Please return exactly the lines from the top of the data through the line that contains "car il arrive", and skip all pictures.

DATA EXTRACTS
....
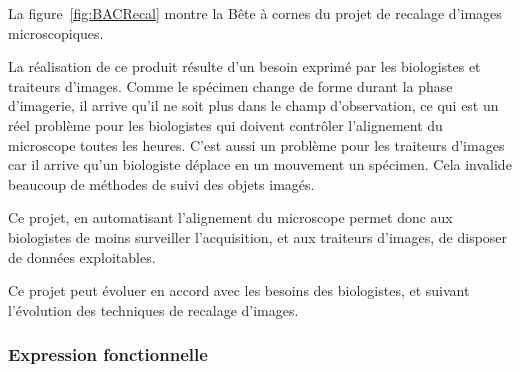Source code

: La figure~\ref{fig:BACRecal} montre la Bête à cornes du projet de recalage d'images microscopiques.

La réalisation de ce produit résulte d'un besoin exprimé par les biologistes et traiteurs d'images.
Comme le spécimen change de forme durant la phase d'imagerie, il arrive qu'il ne soit plus dans le champ d'observation, ce qui est un réel problème pour les biologistes qui doivent contrôler l'alignement du microscope toutes les heures.
C'est aussi un problème pour les traiteurs d'images
car il arrive qu'un biologiste déplace en un mouvement un spécimen.
Cela invalide beaucoup de méthodes de suivi des objets imagés.

Ce projet, en automatisant l'alignement du microscope permet donc aux biologistes de moins surveiller l'acquisition,
et aux traiteurs d'images, de disposer de données exploitables.

Ce projet peut évoluer en accord avec les besoins des biologistes, et suivant l'évolution des techniques de recalage d'images.

\subsubsection{Expression fonctionnelle}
....
ANSWER TO THIS PROBLEM
Source code

: La figure~\ref{fig:BACRecal} montre la Bête à cornes du projet de recalage d'images microscopiques.

La réalisation de ce produit résulte d'un besoin exprimé par les biologistes et traiteurs d'images.
Comme le spécimen change de forme durant la phase d'imagerie, il arrive qu'il ne soit plus dans le champ d'observation, ce qui est un réel problème pour les biologistes qui doivent contrôler l'alignement du microscope toutes les heures.
C'est aussi un problème pour les traiteurs d'images
car il arrive qu'un biologiste déplace en un mouvement un spécimen.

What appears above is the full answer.